Instructions to follow:
What follows is a listing to transcribe exactly, leaving the pictures out.

Information supplied:
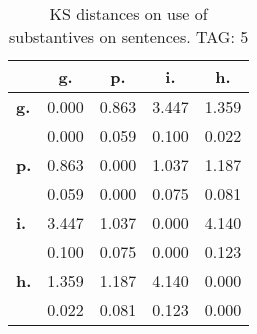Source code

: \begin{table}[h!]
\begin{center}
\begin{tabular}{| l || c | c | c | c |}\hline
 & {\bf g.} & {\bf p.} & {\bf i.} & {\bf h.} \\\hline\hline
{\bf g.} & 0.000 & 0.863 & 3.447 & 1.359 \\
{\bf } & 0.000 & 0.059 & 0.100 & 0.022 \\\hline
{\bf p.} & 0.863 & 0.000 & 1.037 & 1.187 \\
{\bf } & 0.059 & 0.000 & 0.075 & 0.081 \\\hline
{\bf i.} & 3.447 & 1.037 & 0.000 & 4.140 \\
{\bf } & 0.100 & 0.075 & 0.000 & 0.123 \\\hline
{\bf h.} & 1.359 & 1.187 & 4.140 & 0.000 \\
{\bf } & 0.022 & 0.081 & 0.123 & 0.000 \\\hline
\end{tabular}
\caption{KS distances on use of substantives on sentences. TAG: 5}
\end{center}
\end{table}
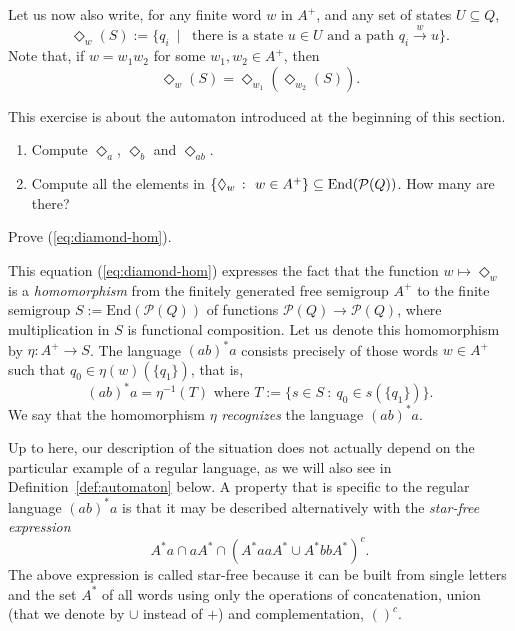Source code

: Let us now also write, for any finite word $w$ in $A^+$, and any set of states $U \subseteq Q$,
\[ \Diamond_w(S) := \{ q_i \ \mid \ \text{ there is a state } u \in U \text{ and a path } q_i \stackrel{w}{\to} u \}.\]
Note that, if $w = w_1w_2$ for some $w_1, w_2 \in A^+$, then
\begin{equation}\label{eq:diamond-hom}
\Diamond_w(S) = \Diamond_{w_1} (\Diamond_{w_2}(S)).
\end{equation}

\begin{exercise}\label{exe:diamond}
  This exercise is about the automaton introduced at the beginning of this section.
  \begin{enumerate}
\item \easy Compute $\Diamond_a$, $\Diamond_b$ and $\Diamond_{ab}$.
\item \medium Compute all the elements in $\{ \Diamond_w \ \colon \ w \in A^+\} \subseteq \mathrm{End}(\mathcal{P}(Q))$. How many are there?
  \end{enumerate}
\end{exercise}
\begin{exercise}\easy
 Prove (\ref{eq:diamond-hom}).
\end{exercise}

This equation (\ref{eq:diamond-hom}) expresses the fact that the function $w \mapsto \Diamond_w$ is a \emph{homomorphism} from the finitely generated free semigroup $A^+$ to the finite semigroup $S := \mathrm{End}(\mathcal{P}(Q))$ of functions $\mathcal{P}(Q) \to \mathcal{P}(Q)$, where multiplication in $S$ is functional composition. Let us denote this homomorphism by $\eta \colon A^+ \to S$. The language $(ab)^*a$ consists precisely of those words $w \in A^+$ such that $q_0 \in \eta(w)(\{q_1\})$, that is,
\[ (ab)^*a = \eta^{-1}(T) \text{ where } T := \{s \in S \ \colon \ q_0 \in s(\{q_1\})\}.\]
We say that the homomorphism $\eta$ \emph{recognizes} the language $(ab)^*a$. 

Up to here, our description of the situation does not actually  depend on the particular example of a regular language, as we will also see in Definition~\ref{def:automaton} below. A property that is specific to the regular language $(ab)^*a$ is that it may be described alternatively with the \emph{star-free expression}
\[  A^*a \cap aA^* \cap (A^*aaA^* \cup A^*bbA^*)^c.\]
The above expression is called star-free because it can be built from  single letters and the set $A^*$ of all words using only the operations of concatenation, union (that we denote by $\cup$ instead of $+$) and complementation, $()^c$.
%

Task response:
Source code

: \begin{table}[h!]
\begin{center}
\begin{tabular}{| l || c | c | c | c |}\hline
 & {\bf g.} & {\bf p.} & {\bf i.} & {\bf h.} \\\hline\hline
{\bf g.} & 0.000 & 0.863 & 3.447 & 1.359 \\
{\bf } & 0.000 & 0.059 & 0.100 & 0.022 \\\hline
{\bf p.} & 0.863 & 0.000 & 1.037 & 1.187 \\
{\bf } & 0.059 & 0.000 & 0.075 & 0.081 \\\hline
{\bf i.} & 3.447 & 1.037 & 0.000 & 4.140 \\
{\bf } & 0.100 & 0.075 & 0.000 & 0.123 \\\hline
{\bf h.} & 1.359 & 1.187 & 4.140 & 0.000 \\
{\bf } & 0.022 & 0.081 & 0.123 & 0.000 \\\hline
\end{tabular}
\caption{KS distances on use of substantives on sentences. TAG: 5}
\end{center}
\end{table}
Source code

: Let us now also write, for any finite word $w$ in $A^+$, and any set of states $U \subseteq Q$,
\[ \Diamond_w(S) := \{ q_i \ \mid \ \text{ there is a state } u \in U \text{ and a path } q_i \stackrel{w}{\to} u \}.\]
Note that, if $w = w_1w_2$ for some $w_1, w_2 \in A^+$, then
\begin{equation}\label{eq:diamond-hom}
\Diamond_w(S) = \Diamond_{w_1} (\Diamond_{w_2}(S)).
\end{equation}

\begin{exercise}\label{exe:diamond}
  This exercise is about the automaton introduced at the beginning of this section.
  \begin{enumerate}
\item \easy Compute $\Diamond_a$, $\Diamond_b$ and $\Diamond_{ab}$.
\item \medium Compute all the elements in $\{ \Diamond_w \ \colon \ w \in A^+\} \subseteq \mathrm{End}(\mathcal{P}(Q))$. How many are there?
  \end{enumerate}
\end{exercise}
\begin{exercise}\easy
 Prove (\ref{eq:diamond-hom}).
\end{exercise}

This equation (\ref{eq:diamond-hom}) expresses the fact that the function $w \mapsto \Diamond_w$ is a \emph{homomorphism} from the finitely generated free semigroup $A^+$ to the finite semigroup $S := \mathrm{End}(\mathcal{P}(Q))$ of functions $\mathcal{P}(Q) \to \mathcal{P}(Q)$, where multiplication in $S$ is functional composition. Let us denote this homomorphism by $\eta \colon A^+ \to S$. The language $(ab)^*a$ consists precisely of those words $w \in A^+$ such that $q_0 \in \eta(w)(\{q_1\})$, that is,
\[ (ab)^*a = \eta^{-1}(T) \text{ where } T := \{s \in S \ \colon \ q_0 \in s(\{q_1\})\}.\]
We say that the homomorphism $\eta$ \emph{recognizes} the language $(ab)^*a$. 

Up to here, our description of the situation does not actually  depend on the particular example of a regular language, as we will also see in Definition~\ref{def:automaton} below. A property that is specific to the regular language $(ab)^*a$ is that it may be described alternatively with the \emph{star-free expression}
\[  A^*a \cap aA^* \cap (A^*aaA^* \cup A^*bbA^*)^c.\]
The above expression is called star-free because it can be built from  single letters and the set $A^*$ of all words using only the operations of concatenation, union (that we denote by $\cup$ instead of $+$) and complementation, $()^c$.
%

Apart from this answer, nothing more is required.